> **WHAT YOU HAVE TO DO**
How many lines of the data include the string "json"? State that number alone.

[Source texts of formatted documents]
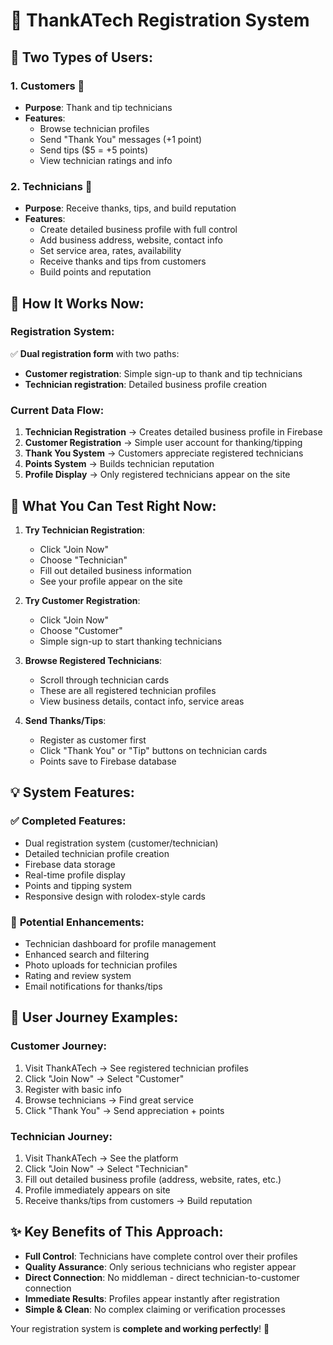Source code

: # 🎯 ThankATech Registration System

## 👥 **Two Types of Users:**

### 1. **Customers** 👤
- **Purpose**: Thank and tip technicians
- **Features**: 
  - Browse technician profiles
  - Send "Thank You" messages (+1 point)
  - Send tips ($5 = +5 points)
  - View technician ratings and info

### 2. **Technicians** 🔧
- **Purpose**: Receive thanks, tips, and build reputation
- **Features**:
  - Create detailed business profile with full control
  - Add business address, website, contact info
  - Set service area, rates, availability
  - Receive thanks and tips from customers
  - Build points and reputation

## 🔄 **How It Works Now:**

### Registration System:
✅ **Dual registration form** with two paths:
- **Customer registration**: Simple sign-up to thank and tip technicians
- **Technician registration**: Detailed business profile creation

### Current Data Flow:
1. **Technician Registration** → Creates detailed business profile in Firebase
2. **Customer Registration** → Simple user account for thanking/tipping  
3. **Thank You System** → Customers appreciate registered technicians
4. **Points System** → Builds technician reputation
5. **Profile Display** → Only registered technicians appear on the site

## 🚀 **What You Can Test Right Now:**

1. **Try Technician Registration**:
   - Click "Join Now"
   - Choose "Technician"
   - Fill out detailed business information
   - See your profile appear on the site

2. **Try Customer Registration**:
   - Click "Join Now"
   - Choose "Customer"  
   - Simple sign-up to start thanking technicians

3. **Browse Registered Technicians**:
   - Scroll through technician cards
   - These are all registered technician profiles
   - View business details, contact info, service areas

4. **Send Thanks/Tips**:
   - Register as customer first
   - Click "Thank You" or "Tip" buttons on technician cards
   - Points save to Firebase database

## 💡 **System Features:**

### ✅ **Completed Features:**
- Dual registration system (customer/technician)
- Detailed technician profile creation
- Firebase data storage
- Real-time profile display
- Points and tipping system
- Responsive design with rolodex-style cards

### 🚀 **Potential Enhancements:**
- Technician dashboard for profile management
- Enhanced search and filtering
- Photo uploads for technician profiles
- Rating and review system
- Email notifications for thanks/tips

## 🎯 **User Journey Examples:**

### Customer Journey:
1. Visit ThankATech → See registered technician profiles
2. Click "Join Now" → Select "Customer" 
3. Register with basic info
4. Browse technicians → Find great service
5. Click "Thank You" → Send appreciation + points

### Technician Journey:
1. Visit ThankATech → See the platform
2. Click "Join Now" → Select "Technician"
3. Fill out detailed business profile (address, website, rates, etc.)
4. Profile immediately appears on site
5. Receive thanks/tips from customers → Build reputation

## ✨ **Key Benefits of This Approach:**

- **Full Control**: Technicians have complete control over their profiles
- **Quality Assurance**: Only serious technicians who register appear
- **Direct Connection**: No middleman - direct technician-to-customer connection  
- **Immediate Results**: Profiles appear instantly after registration
- **Simple & Clean**: No complex claiming or verification processes

Your registration system is **complete and working perfectly**! 🎉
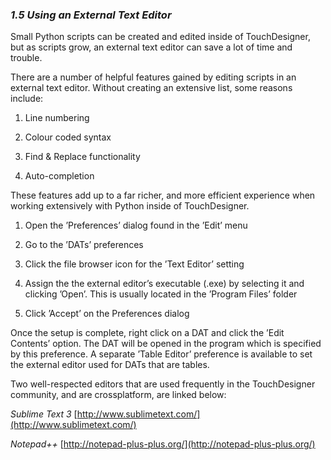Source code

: 
### *1.5 Using an External Text Editor*

Small Python scripts can be created and edited inside of TouchDesigner, but as scripts grow, an external text editor can save a lot of time and trouble.

There are a number of helpful features gained by editing scripts in an external text editor. Without creating an extensive list, some reasons include:

1. Line numbering

2. Colour coded syntax

3. Find & Replace functionality

4. Auto-completion


These features add up to a far richer, and more efficient experience when working extensively with Python inside of TouchDesigner.

1. Open the ’Preferences’ dialog found in the ’Edit’ menu

2. Go to the ’DATs’ preferences

3. Click the file browser icon for the ’Text Editor’ setting

4. Assign the the external editor’s executable (.exe) by selecting it and clicking ’Open’. This is usually located in the ’Program Files’ folder

5. Click ’Accept’ on the Preferences dialog

Once the setup is complete, right click on a DAT and click the ’Edit Contents’ option. The DAT will be opened in the program which is specified by this preference. A separate ’Table Editor’ preference is available to set the external editor used for DATs that are tables.

Two well-respected editors that are used frequently in the TouchDesigner community, and are crossplatform, are linked below:

*Sublime Text 3* [http://www.sublimetext.com/](http://www.sublimetext.com/)

*Notepad++* [http://notepad-plus-plus.org/](http://notepad-plus-plus.org/)
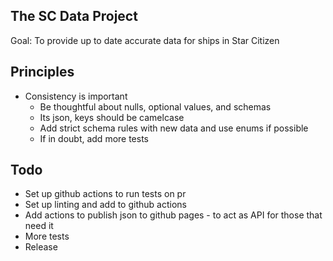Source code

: ## The SC Data Project

Goal: To provide up to date accurate data for ships in Star Citizen

## Principles

- Consistency is important
    - Be thoughtful about nulls, optional values, and schemas
    - Its json, keys should be camelcase
    - Add strict schema rules with new data and use enums if possible
    - If in doubt, add more tests

## Todo

- Set up github actions to run tests on pr
- Set up linting and add to github actions
- Add actions to publish json to github pages - to act as API for those that need it
- More tests
- Release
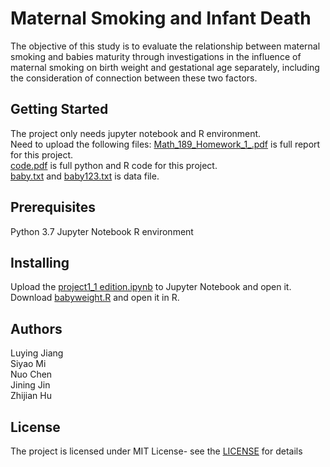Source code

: # Maternal Smoking and Infant Death
The objective of this study is to evaluate the relationship between maternal smoking and
babies maturity through investigations in the influence of maternal smoking on birth weight and
gestational age separately, including the consideration of connection between these two factors.

## Getting Started
The project only needs jupyter notebook and R environment.  
Need to upload the following files:
[Math_189_Homework_1_.pdf](Math_189_Homework_1_.pdf) is full report for this project.   
[code.pdf](code.pdf) is full python and R code for this project.  
[baby.txt](baby.txt) and [baby123.txt](baby123.txt) is data file.


## Prerequisites
Python 3.7
Jupyter Notebook
R environment

## Installing
Upload the [project1_1 edition.ipynb](project1_1edition.ipynb) to Jupyter Notebook and open it.  
Download [babyweight.R](babyweight.R) and open it in R.

## Authors
Luying Jiang  
Siyao Mi  
Nuo Chen   
Jining Jin  
Zhijian Hu

## License
The project is licensed under MIT License- see the [LICENSE](LICENSE) for details

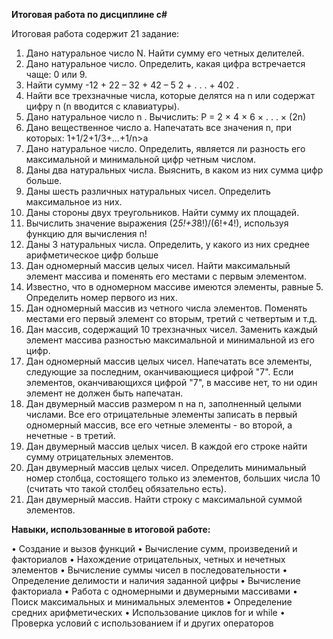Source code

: **Итоговая работа по дисциплине c#**

Итоговая работа содержит 21 задание: 
  1. Дано натуральное число N. Найти сумму его четных делителей.
  2. Дано натуральное число. Определить, какая цифра встречается чаще: 0 или 9.
  3. Найти сумму -12 + 22 – 32 + 42 – 5 2 + . . . + 402 .
  4. Найти все трехзначные числа, которые делятся на n или содержат цифру n (n вводится с клавиатуры).
  5. Дано натуральное число n . Вычислить: P = 2 × 4 × 6 × . . . × (2n)
  6. Дано вещественное число a. Напечатать все значения n, при которых: 1+1/2+1/3+...+1/n>a 
  7. Дано натуральное число. Определить, является ли разность его максимальной и минимальной цифр четным числом.
  8. Даны два натуральных числа. Выяснить, в каком из них сумма цифр больше.
  9. Даны шесть различных натуральных чисел. Определить максимальное из них.
  10. Даны стороны двух треугольников. Найти сумму их площадей.
  11. Вычислить значение выражения (2*5!+3*8!)/(6!+4!), используя функцию для вычисления n!
  12. Даны 3 натуральных числа. Определить, у какого из них среднее арифметическое цифр больше
  13. Дан одномерный массив целых чисел. Найти максимальный элемент массива и поменять его местами с первым элементом.
  14. Известно, что в одномерном массиве имеются элементы, равные 5. Определить номер первого из них.
  15. Дан одномерный массив из четного числа элементов. Поменять местами его первый элемент со вторым, третий с четвертым и т.д.
  16. Дан массив, содержащий 10 трехзначных чисел. Заменить каждый элемент массива разностью максимальной и минимальной из его цифр.
  17. Дан одномерный массив целых чисел. Напечатать все элементы, следующие за последним, оканчивающиеся цифрой "7". Если элементов, оканчивающихся цифрой "7", в массиве нет, то ни один элемент не должен быть напечатан.
  18. Дан двумерный массив размером n на n, заполненный целыми числами. Все его отрицательные элементы записать в первый одномерный массив, все его четные элементы - во второй, а нечетные - в третий.
  19. Дан двумерный массив целых чисел. В каждой его строке найти сумму отрицательных элементов.
  20. Дан двумерный массив целых чисел. Определить минимальный номер столбца, состоящего только из элементов, больших числа 10 (считать что такой столбец обязательно есть).
  21. Дан двумерный массив. Найти строку с максимальной суммой элементов.

**Навыки, использованные в итоговой работе:**

• Создание и вызов функций
• Вычисление сумм, произведений и факториалов
• Нахождение отрицательных, четных и нечетных элементов
• Вычисление суммы чисел в последовательности
• Определение делимости и наличия заданной цифры
• Вычисление факториала
• Работа с одномерными и двумерными массивами
• Поиск максимальных и минимальных элементов
• Определение средних арифметических
• Использование циклов for и while
• Проверка условий с использованием if и других операторов




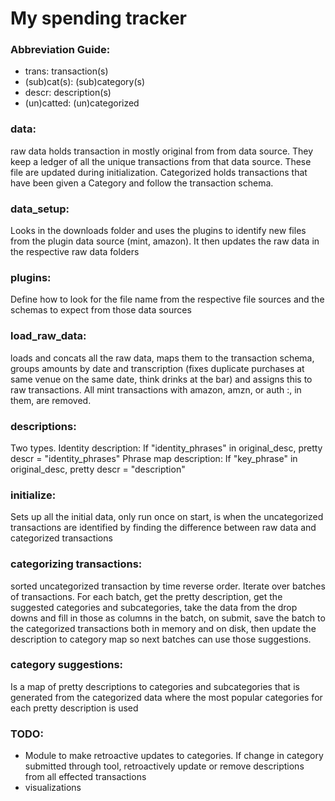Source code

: # My spending tracker

### Abbreviation Guide:
- trans: transaction(s)
- (sub)cat(s): (sub)category(s)
- descr: description(s)
- (un)catted: (un)categorized

### data:
raw data holds transaction in mostly original from from data source. They keep
a ledger of all the unique transactions from that data source. These file are updated
during initialization. Categorized holds transactions that have been given a Category
and follow the transaction schema.

### data_setup:
Looks in the downloads folder and uses the plugins to identify new files from
the plugin data source (mint, amazon). It then updates the raw data in the respective
raw data folders

### plugins:
Define how to look for the file name from the respective file sources and the
schemas to expect from those data sources

### load_raw_data:
loads and concats all the raw data, maps them to the transaction schema, groups amounts
by date and transcription (fixes duplicate purchases at same venue on the same date, think drinks at the bar)
and assigns this to raw transactions. All mint transactions with amazon, amzn, or auth :, in them, are removed.

### descriptions:
Two types.
Identity description: If "identity_phrases" in original_desc, pretty descr = "identity_phrases"
Phrase map description: If "key_phrase" in original_desc, pretty descr = "description"

### initialize:
Sets up all the initial data, only run once on start, is when the uncategorized transactions
are identified by finding the difference between raw data and categorized transactions

### categorizing transactions:
sorted uncategorized transaction by time reverse order. Iterate over batches of transactions.
For each batch, get the pretty description, get the suggested categories and subcategories,
take the data from the drop downs and fill in those as columns in the batch, on submit,
save the batch to the categorized transactions both in memory and on disk, then update the
description to category map so next batches can use those suggestions.

### category suggestions:
Is a map of pretty descriptions to categories and subcategories that is generated
from the categorized data where the most popular categories for each pretty description is used

### TODO:
- Module to make retroactive updates to categories. If change in category submitted through tool, retroactively update or remove descriptions from all effected transactions
- visualizations
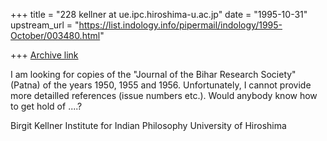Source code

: +++
title = "228 kellner at ue.ipc.hiroshima-u.ac.jp"
date = "1995-10-31"
upstream_url = "https://list.indology.info/pipermail/indology/1995-October/003480.html"

+++
[Archive link](https://list.indology.info/pipermail/indology/1995-October/003480.html)

I am looking for copies of the "Journal of the Bihar Research Society"
(Patna) of the
years 1950, 1955 and 1956. Unfortunately, I cannot provide more detailled
references (issue numbers etc.). Would anybody know how to get hold of ....?


Birgit Kellner
Institute for Indian Philosophy
University of Hiroshima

> **TASK RESULT**
2